» **EXERCISE OBJECTIVE**
Every line in the entries that holds "subsection" should be identified and copied.
====== EXERCISE DATA
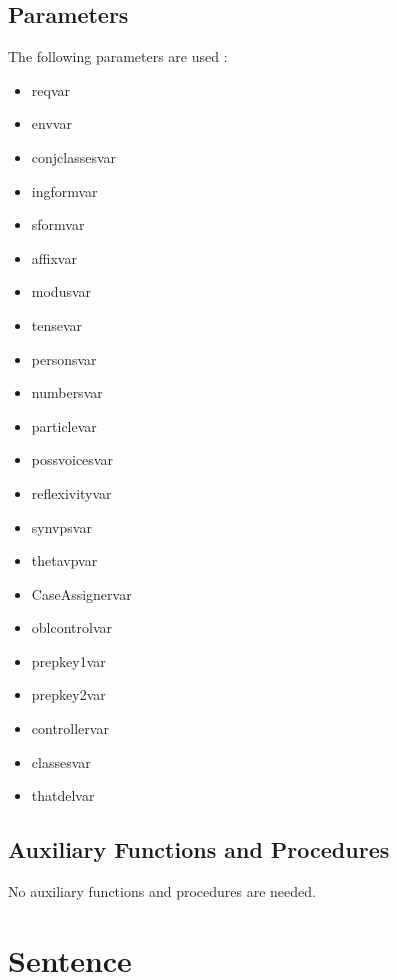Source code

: \subsection{Parameters}
The following parameters are used :
\begin{itemize}
\item   reqvar           
\item   envvar           
\item   conjclassesvar   
\item   ingformvar       
\item   sformvar         
\item   affixvar         
\item   modusvar         
\item   tensevar         
\item   personsvar       
\item   numbersvar       
\item   particlevar      
\item   possvoicesvar    
\item   reflexivityvar   
\item   synvpsvar        
\item   thetavpvar       
\item   CaseAssignervar  
\item   oblcontrolvar    
\item   prepkey1var      
\item   prepkey2var      
\item   controllervar    
\item   classesvar       
\item   thatdelvar       
\end{itemize}
\subsection{Auxiliary Functions and Procedures}
No auxiliary functions and procedures are needed.
\section{Sentence}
============
» **TASK RESPONSE**
: \subsection{Parameters}
\subsection{Auxiliary Functions and Procedures}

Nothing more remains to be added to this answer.